Assume that the input image is a 416×416 RGB three-channel image. YOLOv3 will generate three scales of feature maps, namely large size, medium size, and small size. The numbers of Grid Cells for these three size corresponding methods are 13×13, 26×26, and 52×52 respectively. The reason why the number of Grid Cells is these three is because the length and width of the square of a Grid Cell of each scale are 32 pixels, 16, and 8 pixels respectively.

Each Grid Cell will correspond to 3 Anchor Boxes. ( I am not very clear yet about which three anchor boxes each Grid Cell corresponds to and how to draw them ). There are three pictures of dogs below. The yellow color is an identification of dogs. The three blue boxes are the three Anchor Boxes drawn for the Grid Cell located in the middle of the picture.

        So on the picture of the puppy below, we generated a total of (13×13+26×26+52×52)×3=10647 detection frames

        13×13 detects large size targets.

                13 comes from this. Using 32 times downsampling as the standard, calculate the downsampled feature map size 416/32=13. Each point on the 13×13 feature map corresponds to the current Grid Cell, just like the feature map. There are 13×13 points on the 13×13 Grid Cell, which are in one-to-one correspondence.

                (Because (1) the grid is large and can fit into this grid or the rectangular area formed by merging this grid with other grids is larger, so large targets can be framed in it. (2) When targeting a grid, the grid is large and compared to the grid. In the small case, it is more likely to see the overall view of the dog object. If it is 52×52 on the right, assuming that the small bell on the dog's neck is recognized, using a large grid will frame a large number of bells and have nothing to do with the bell. area; and using a 52×52 grid, you can use a few small grids to frame the bell very accurately, so that the area unrelated to the bell is included as little as possible)

        26×26 detects medium-sized targets

        52×52 detects small size targets

For feature maps of different scales, Grid Cells of different sizes should be used, so that they can better adapt to this feature map and detect targets of different sizes.

Note that the clarity and blur of the picture in the example above are actually unreasonable, but for the sake of simplicity, I will not re-create a picture. You only need to understand this. The specific points that are unreasonable are as follows: The three feature maps with different scales should show that the small-sized feature map on the right has an exceptionally high resolution and the picture is particularly clear. The large-sized special diagnosis map on the left has undergone multiple convolutions and should be particularly blurry.

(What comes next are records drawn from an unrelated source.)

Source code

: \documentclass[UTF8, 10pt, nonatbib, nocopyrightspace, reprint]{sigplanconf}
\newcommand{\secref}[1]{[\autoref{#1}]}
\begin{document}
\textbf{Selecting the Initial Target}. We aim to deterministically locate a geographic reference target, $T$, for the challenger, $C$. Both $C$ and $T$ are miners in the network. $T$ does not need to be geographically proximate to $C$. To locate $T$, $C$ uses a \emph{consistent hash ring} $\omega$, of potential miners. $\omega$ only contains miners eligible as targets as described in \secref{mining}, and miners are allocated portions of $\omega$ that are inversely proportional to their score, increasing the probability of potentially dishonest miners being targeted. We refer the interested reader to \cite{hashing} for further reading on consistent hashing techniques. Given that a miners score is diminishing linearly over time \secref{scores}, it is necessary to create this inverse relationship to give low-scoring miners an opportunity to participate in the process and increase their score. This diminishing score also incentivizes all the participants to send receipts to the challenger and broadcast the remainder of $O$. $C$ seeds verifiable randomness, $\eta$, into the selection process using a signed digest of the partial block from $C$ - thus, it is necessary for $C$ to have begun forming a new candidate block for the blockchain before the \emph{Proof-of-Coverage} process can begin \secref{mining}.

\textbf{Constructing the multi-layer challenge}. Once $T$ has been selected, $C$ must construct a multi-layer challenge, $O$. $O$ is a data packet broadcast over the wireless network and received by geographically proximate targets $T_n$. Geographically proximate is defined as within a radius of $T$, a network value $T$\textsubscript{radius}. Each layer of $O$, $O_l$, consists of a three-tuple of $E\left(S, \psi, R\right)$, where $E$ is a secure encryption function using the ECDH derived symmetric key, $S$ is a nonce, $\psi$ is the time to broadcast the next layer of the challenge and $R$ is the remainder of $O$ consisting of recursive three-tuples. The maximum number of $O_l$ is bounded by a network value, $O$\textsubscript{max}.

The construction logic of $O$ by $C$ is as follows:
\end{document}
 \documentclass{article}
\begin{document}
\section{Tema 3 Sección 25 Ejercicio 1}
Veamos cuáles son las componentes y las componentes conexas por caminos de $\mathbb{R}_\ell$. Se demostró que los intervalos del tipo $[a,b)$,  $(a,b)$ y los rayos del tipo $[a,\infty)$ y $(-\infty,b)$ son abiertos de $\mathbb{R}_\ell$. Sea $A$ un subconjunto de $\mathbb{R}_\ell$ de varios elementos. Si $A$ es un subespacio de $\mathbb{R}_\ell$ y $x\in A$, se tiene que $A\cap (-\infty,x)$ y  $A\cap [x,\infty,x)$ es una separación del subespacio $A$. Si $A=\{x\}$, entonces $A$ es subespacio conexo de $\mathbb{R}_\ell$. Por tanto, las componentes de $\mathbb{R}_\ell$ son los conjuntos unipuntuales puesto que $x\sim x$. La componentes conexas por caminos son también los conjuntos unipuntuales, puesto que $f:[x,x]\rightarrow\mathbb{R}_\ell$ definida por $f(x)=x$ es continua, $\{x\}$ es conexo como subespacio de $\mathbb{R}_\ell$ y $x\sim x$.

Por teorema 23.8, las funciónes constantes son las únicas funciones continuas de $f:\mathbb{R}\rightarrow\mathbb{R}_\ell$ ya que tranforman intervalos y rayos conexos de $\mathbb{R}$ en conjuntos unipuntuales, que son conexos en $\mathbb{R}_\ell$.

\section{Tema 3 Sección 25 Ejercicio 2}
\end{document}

We finally end the detection and need to calculate the loss of the model. This Loss is determined by (1) the category to which the object belongs (2) the coordinates of the bounding box of the object (3) the bouding box contains the object. confidence level,

        The category that the object belongs to. According to the Microsoft COCO data set, there are 80 categories.

        As for the coordinates of the bouding box, only 4 data are needed to locate the identification box. The abscissa and ordinate of the center point of bbox, the width and height of bbox

        The confidence level is a number in the range [0,1]. This confidence evaluates the possibility that there may be an object in this box.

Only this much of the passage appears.